Tägliche Zerreißprobe
Die wären nicht nötig, wenn hier immer eine Beschäftigte anwesend wäre, wie vorgeschrieben. "Tatsächlich ist oft eine Verkaufskraft für beide Kassen zuständig. Die muss sich dann regelrecht zerreißen, um einmal abzukassieren und dann die Probleme beim Selbstscannen zu lösen."
In der Vergangenheit klagte H&M darüber, nicht genug Personal zu bekommen. Doch die Zeiten sind vorbei. Inzwischen wird anhand eines angeblich ausgeklügelten Systems genau berechnet, wie viele Beschäftigte für die anfallenden Arbeiten benötigt werden. Nicht einbezogen wird dabei jedoch die Zeit für das Zurückräumen der nicht verkauften Ware. Das zu knapp bemessene Zeitbudget sorgt für Stress und regelmäßige Auseinandersetzungen mit den Vorgesetzten.
Aufstocken oder Zweitjob
Bei solchen Arbeitsbedingungen ist es kein Wunder, dass die Mehrheit der Beschäftigten ihr Einkommen als zu niedrig empfinden – laut der Gute-Arbeit-Studie gilt das für 79 Prozent der Beschäftigten im Handel. Bei etlichen H&M-Kolleg*innen reicht das Monatsentgelt nicht einmal zur Bestreitung des Lebensunterhalts, obwohl der Filialist zu den wenigen Einzelhandelsunternehmen mit Tarifbindung gehört.

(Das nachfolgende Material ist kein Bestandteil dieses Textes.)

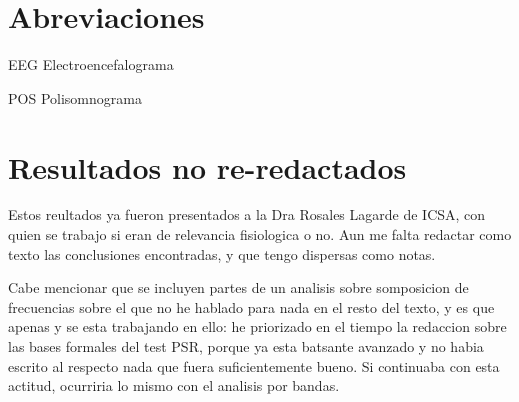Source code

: \documentclass[12pt,a4paper]{mitthesis}
\newcommand{\abbrlabel}[1]{\makebox[3cm][l]{\textbf{#1}\ \dotfill}}
\newenvironment{abbreviations}{\begin{list}{}{\renewcommand{\makelabel}{\abbrlabel}}}{\end{list}}
\begin{document}

%


\tableofcontents
\newpage


\chapter*{Abreviaciones}

\begin{abbreviations}
\item[EEG] Electroencefalograma
\item[POS] Polisomnograma
\end{abbreviations}


















\appendix

\chapter{Resultados no re-redactados}

Estos reultados ya fueron presentados a la Dra Rosales Lagarde de ICSA, con quien se
trabajo si eran de relevancia fisiologica o no. Aun me falta redactar como texto las conclusiones
encontradas, y que tengo dispersas como notas. 

Cabe mencionar que se incluyen partes de un analisis
sobre somposicion de frecuencias sobre el que no he hablado para nada en el resto del texto,
y es que apenas y se esta trabajando en ello: he priorizado en el tiempo la redaccion
sobre  las bases
formales del test PSR, porque ya esta batsante avanzado y no habia escrito al respecto nada que fuera
suficientemente bueno. Si continuaba con esta actitud, ocurriria lo mismo con el analisis por bandas.
\end{document}

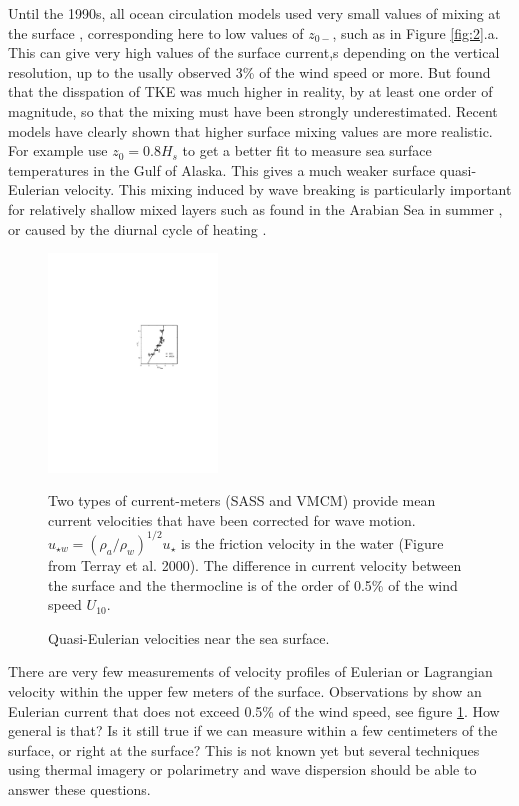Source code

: Until the 1990s, all ocean circulation models used very small values of mixing at the surface \citep[e.g.][]{Large&al.1994}, corresponding 
here to low values of $z_{0-}$, such as in Figure \ref{fig:2}.a. This can give very high values of the surface current,s depending on the vertical resolution, 
up to the usally observed 3\% of the wind speed 
\citep{Huang1979} or more. But \cite{Agrawal&al.1992} found that the disspation of TKE was much higher in reality, by at least 
one order of magnitude, so that the mixing must have been strongly underestimated.  Recent models have clearly shown that 
higher surface mixing values are more realistic. For example \cite{Mellor&Blumberg2004} use  $z_0=0.8 H_s$ to get a better fit to measure sea surface temperatures 
in the Gulf of Alaska. This gives a much weaker surface quasi-Eulerian velocity.  This mixing induced by wave breaking is particularly important for 
relatively shallow mixed layers such as found in the Arabian Sea in summer \citep{Janssen2012}, or caused by the diurnal cycle of heating \citep{Noh1996,Noh&Kim1999}.

\begin{figure}
\centerline{\includegraphics[width=0.4\textwidth]{FIGS_CH_AIRSEA/Terray_etal2000_p5.pdf}}
  \caption{Quasi-Eulerian velocities near the sea surface.}{Two types of current-meters  (SASS and VMCM) provide mean current velocities that have been corrected for wave motion. $u_{\star w}=(\rho_a/\rho_w)^{1/2} u_{\star}$ is the friction velocity in the water (Figure from Terray et al. 2000)\nocite{Terray&al.2000}. The difference in current velocity between the surface and the thermocline is of the order of  0.5\% 
  of the wind speed $U_{10}$.} \label{fig_Santala}
\end{figure}
There are very few measurements of velocity profiles of Eulerian or Lagrangian velocity within the upper 
few meters of the surface. Observations by \cite{Santala&Terray1992} show an Eulerian current that does not exceed  0.5\% of the wind 
speed, see figure
\ref{fig_Santala}. 
How general is that? Is it still true if we can measure within a few centimeters of the surface, or right at the surface? 
This is not known yet but several techniques using thermal imagery or polarimetry and wave dispersion should be able to answer these questions. 


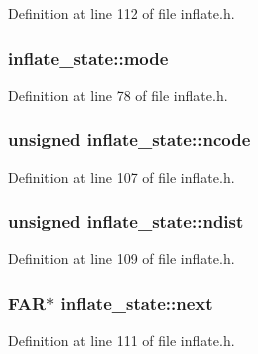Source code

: Definition at line 112 of file inflate.\-h.

\hypertarget{structinflate__state_a9c7906fee7eeeb450b13576531ca639d}{
\subsubsection[{mode}]{ inflate\-\_\-state\-::mode}}\label{structinflate__state_a9c7906fee7eeeb450b13576531ca639d}


Definition at line 78 of file inflate.\-h.

\hypertarget{structinflate__state_a62b5ea8559856b315b6c89d9114c2109}{
\subsubsection[{ncode}]{\setlength{\rightskip}{0pt plus 5cm}unsigned inflate\-\_\-state\-::ncode}}\label{structinflate__state_a62b5ea8559856b315b6c89d9114c2109}


Definition at line 107 of file inflate.\-h.

\hypertarget{structinflate__state_a4415e5e51efdd0c8672e4c601caa4762}{
\subsubsection[{ndist}]{\setlength{\rightskip}{0pt plus 5cm}unsigned inflate\-\_\-state\-::ndist}}\label{structinflate__state_a4415e5e51efdd0c8672e4c601caa4762}


Definition at line 109 of file inflate.\-h.

\hypertarget{structinflate__state_a872bf267d91efb4143e9cfb812e670bb}{
\subsubsection[{next}]{ F\-A\-R$\ast$ inflate\-\_\-state\-::next}}\label{structinflate__state_a872bf267d91efb4143e9cfb812e670bb}


Definition at line 111 of file inflate.\-h.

"Nicht wenige der Kolleg*innen müssen mit ergänzenden Sozialleistungen aufstocken. Andere haben einen Zweitjob", weiß Hanna Peters. Grund für die Misere ist die enorm hohe Teilzeitquote bei H&M, so dass am Monatsende auch nur ein halbes Tarifgehalt aufs Konto kommt. Gleichzeitig erwartet das Unternehmen ein Höchstmaß an Flexibilität von seinen Beschäftigten, was wiederum die Aufnahme einer Nebentätigkeit erschwert. "Wer kann, sucht sich etwas anderes", sagt Hanna Peters.